Sometimes a person may desire to augment their appearance with hair additions (i.e. hair additions or artificial hair integrations) for convenience and style. For example, a person's natural hair may require an inconvenient amount of time and work for appropriately styling their hair. As another example, a person having naturally curly hair, but desiring straight hair, may augment their hair with straight hair additions to save time associated with hot-ironing, which can cause burns or hair damage, or to bypass the need for applying harmful chemical straighteners. In some situations, hair additions may be applied to cover bald spots or thinning or damaged hair.
Hair additions can be provided pre-styled in various styles and textures. For example, such styles may include silky straight, yaki, deep wave, loose deep wave or romance wave, jheri curl, wet and wavy, indian wave, etc. A hair addition may be loosely provided (i.e. bulk), or provided attached or wefted to a track, weft or net. Hair additions may be attached to a wearer's head in various ways, such as via crocheting, gluing, micro loops, netting, or sewing. For example, bulk hair additions may be sewed to braids (e.g. corn-rows) of a wearer's natural hair, providing the appearance of the additions being rooted on the wearer's scalp.
Hair additions may require washing and drying. For example, it may make more sense to wash, dry and re-apply a set of premium hair additions. Sometimes, a wearer having worn hair additions for many weeks may require their hair and scalp to be massaged, re-braided, re-styled or re-treated before re-applying previously worn hair additions. As such, sometimes hair additions must be removed before washing the hair additions.

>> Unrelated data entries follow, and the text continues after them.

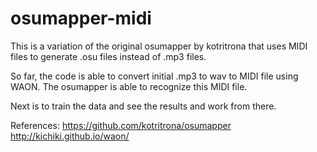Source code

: # osumapper-midi

This is a variation of the original osumapper by kotritrona that uses MIDI files to generate .osu files instead of .mp3 files. 

So far, the code is able to convert initial .mp3 to wav to MIDI file using WAON. The osumapper is able to recognize this MIDI file.

Next is to train the data and see the results and work from there.

References:
https://github.com/kotritrona/osumapper
http://kichiki.github.io/waon/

The most common method for drying wet hair additions consists of placing wet hair additions on a surface and drying the wet hair additions via a hand-held hair dryer. Sometimes, professional hair salons may require concurrently drying multiple hair pieces, and this method is insufficient for such. For example, a handheld hair dryer is configured to direct focused air, incapable of drying multiple units of hair additions. Further, applying forced air to hair additions sitting on a surface subjects the hair additions to turbulent or random air convection, causing the hair additions to tangle, and may not evenly dry hair additions because the surface may block air convection from evenly drying all surfaces of the hair additions sitting on the surface. For example, blowing air toward hair additions lying on a table may cause the air to blow perpendicular to the lengths of the hair addition strands, causing tangling. Further, uneven application of air convection or heat may cause damage or breakage to hair. Furthermore, it may take longer for wet hair additions to dry while resting on a surface.
There exists drying cabinets for drying multiple hair wigs at once. For example, such drying cabinets include wig mannequin heads or shelves as surfaces to support a wet wig being dried. However, such drying cabinets still require the wigs to be placed on a surface, causing uneven drying as described above, and the cabinets are not configured to evenly dry bulk or loose hair additions or extensions.
Accordingly, there is a need for a hair drying system and method for evenly drying hair additions while keeping the hair additions from tangling or becoming damaged.